(SUPPLIED INFORMATION)
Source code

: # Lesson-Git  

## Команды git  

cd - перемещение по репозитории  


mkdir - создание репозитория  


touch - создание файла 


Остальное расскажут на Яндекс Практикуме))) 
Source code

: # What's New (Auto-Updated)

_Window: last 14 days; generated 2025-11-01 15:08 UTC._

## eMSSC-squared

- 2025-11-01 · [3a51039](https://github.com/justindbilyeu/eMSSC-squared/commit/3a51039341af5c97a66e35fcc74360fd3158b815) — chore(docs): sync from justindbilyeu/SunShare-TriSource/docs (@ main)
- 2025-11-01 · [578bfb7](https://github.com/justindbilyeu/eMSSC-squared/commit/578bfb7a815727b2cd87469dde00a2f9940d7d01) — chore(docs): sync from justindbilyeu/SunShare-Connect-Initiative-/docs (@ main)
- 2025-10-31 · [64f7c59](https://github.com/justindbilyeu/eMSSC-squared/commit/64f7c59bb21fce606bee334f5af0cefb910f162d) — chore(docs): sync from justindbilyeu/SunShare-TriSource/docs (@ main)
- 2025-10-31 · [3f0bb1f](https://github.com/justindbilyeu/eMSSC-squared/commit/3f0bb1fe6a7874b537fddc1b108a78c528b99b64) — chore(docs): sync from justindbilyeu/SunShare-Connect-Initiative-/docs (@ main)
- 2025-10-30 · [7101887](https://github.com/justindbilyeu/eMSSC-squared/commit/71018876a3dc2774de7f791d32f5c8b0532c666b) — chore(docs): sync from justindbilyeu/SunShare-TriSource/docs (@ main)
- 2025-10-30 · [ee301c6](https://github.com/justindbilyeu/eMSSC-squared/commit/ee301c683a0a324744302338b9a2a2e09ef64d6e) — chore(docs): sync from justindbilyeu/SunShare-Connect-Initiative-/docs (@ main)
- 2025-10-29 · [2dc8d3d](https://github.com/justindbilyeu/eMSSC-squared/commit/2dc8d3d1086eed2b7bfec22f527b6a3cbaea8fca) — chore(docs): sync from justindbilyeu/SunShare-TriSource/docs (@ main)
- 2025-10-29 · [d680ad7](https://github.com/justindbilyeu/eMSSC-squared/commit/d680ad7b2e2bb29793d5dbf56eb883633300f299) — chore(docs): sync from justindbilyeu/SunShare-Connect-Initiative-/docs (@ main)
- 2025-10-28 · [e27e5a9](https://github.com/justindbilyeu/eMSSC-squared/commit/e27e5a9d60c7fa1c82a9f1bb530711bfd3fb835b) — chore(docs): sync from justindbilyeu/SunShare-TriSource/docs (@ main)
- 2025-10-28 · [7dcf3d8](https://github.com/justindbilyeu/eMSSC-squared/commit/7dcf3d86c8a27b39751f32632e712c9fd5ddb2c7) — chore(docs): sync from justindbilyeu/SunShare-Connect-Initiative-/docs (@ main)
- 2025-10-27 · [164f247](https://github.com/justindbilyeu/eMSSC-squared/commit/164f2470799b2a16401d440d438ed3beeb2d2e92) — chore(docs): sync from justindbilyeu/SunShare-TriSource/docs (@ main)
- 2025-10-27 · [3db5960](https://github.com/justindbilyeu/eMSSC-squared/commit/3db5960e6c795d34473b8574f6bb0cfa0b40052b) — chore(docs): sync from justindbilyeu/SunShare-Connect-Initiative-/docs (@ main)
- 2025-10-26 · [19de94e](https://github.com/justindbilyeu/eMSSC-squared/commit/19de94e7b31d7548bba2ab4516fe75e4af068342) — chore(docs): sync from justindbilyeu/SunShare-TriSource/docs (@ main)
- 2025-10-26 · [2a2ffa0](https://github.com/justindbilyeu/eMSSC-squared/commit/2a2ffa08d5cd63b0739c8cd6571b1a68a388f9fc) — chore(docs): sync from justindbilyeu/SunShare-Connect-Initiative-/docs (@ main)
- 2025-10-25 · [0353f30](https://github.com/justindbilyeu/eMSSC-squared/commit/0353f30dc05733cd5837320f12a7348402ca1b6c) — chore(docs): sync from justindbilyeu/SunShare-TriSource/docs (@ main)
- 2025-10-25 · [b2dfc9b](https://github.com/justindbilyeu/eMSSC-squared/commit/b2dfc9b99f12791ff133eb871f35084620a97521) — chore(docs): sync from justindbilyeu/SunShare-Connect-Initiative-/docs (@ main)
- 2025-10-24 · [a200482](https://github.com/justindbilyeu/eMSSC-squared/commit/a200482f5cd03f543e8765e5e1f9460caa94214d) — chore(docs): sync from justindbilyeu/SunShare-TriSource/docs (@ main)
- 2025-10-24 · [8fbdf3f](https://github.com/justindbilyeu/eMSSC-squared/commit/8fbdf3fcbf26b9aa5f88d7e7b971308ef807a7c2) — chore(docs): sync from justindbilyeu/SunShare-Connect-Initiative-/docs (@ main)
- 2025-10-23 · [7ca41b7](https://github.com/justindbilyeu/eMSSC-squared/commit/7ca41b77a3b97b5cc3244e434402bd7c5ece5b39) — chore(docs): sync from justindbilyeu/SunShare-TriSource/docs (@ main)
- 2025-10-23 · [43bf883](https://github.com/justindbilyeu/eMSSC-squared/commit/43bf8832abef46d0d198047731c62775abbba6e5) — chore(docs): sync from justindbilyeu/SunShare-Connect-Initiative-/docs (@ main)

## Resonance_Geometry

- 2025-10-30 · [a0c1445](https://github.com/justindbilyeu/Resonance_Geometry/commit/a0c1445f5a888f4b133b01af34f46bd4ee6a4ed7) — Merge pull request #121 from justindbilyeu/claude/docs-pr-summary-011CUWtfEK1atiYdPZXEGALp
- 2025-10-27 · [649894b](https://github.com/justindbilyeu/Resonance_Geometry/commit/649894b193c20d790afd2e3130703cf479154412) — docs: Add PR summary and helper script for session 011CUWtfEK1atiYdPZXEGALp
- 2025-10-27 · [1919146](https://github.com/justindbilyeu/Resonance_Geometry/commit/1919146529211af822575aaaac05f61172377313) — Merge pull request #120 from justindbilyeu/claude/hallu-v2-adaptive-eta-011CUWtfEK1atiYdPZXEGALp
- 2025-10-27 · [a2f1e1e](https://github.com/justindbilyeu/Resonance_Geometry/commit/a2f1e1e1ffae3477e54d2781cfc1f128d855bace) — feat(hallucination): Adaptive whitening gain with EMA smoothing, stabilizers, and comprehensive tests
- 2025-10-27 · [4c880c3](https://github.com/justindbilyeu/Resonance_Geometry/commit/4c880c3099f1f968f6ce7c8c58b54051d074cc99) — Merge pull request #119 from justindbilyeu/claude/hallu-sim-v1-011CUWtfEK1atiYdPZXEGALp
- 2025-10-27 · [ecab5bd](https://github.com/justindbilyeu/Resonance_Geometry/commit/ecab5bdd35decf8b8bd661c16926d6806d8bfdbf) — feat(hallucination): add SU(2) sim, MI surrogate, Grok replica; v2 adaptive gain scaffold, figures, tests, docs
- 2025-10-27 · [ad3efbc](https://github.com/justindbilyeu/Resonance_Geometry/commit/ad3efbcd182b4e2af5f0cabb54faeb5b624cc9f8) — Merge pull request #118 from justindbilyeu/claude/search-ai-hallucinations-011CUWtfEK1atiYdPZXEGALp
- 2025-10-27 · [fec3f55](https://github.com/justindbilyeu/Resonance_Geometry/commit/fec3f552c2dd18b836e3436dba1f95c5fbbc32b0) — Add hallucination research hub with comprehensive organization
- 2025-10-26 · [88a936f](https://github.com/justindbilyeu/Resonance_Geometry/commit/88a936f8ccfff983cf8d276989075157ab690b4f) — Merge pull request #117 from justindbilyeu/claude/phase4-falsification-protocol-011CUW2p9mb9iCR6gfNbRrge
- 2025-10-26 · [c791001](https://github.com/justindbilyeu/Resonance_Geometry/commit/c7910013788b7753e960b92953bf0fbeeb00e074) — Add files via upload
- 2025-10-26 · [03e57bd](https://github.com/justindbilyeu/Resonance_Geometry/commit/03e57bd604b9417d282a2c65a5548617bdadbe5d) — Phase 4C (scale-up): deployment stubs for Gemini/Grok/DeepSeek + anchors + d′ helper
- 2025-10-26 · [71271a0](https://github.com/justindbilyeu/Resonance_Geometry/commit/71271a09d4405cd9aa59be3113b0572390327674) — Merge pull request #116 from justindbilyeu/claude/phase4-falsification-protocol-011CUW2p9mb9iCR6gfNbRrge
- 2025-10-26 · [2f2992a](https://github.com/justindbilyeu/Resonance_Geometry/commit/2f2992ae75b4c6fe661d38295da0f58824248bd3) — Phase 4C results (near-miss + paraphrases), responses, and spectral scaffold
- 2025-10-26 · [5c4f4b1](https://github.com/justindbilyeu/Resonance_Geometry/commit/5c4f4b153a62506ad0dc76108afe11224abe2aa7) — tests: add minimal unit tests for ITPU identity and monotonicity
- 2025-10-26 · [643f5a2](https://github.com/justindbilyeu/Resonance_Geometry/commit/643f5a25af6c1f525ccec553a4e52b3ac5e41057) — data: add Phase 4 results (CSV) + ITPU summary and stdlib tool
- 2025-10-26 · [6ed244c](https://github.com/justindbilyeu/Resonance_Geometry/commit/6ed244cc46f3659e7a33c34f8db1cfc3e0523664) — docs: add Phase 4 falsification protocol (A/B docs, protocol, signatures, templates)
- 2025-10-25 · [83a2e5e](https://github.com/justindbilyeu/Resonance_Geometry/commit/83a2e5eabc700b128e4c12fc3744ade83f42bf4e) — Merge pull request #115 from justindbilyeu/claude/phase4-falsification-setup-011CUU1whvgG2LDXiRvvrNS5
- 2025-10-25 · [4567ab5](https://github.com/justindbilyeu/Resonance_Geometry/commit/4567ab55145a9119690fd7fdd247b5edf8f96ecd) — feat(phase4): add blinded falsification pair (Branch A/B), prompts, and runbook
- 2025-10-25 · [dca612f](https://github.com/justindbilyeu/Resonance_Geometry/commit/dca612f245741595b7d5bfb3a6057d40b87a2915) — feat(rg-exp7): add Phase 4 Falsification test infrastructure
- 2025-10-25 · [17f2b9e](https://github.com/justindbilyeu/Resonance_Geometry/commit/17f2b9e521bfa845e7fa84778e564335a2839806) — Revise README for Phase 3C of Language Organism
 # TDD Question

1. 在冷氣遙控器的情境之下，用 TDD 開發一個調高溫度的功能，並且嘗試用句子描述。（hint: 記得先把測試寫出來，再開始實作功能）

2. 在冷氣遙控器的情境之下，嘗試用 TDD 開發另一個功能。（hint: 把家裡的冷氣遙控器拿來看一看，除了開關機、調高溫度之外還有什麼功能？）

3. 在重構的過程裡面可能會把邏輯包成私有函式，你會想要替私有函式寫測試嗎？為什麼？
(End SUPPLIED INFORMATION)
# EXERCISE GOAL
Across all the records, find the lines containing the word "gain" and reproduce each one.

# WORKED SOLUTION
- 2025-10-27 · [a2f1e1e](https://github.com/justindbilyeu/Resonance_Geometry/commit/a2f1e1e1ffae3477e54d2781cfc1f128d855bace) — feat(hallucination): Adaptive whitening gain with EMA smoothing, stabilizers, and comprehensive tests
- 2025-10-27 · [ecab5bd](https://github.com/justindbilyeu/Resonance_Geometry/commit/ecab5bdd35decf8b8bd661c16926d6806d8bfdbf) — feat(hallucination): add SU(2) sim, MI surrogate, Grok replica; v2 adaptive gain scaffold, figures, tests, docs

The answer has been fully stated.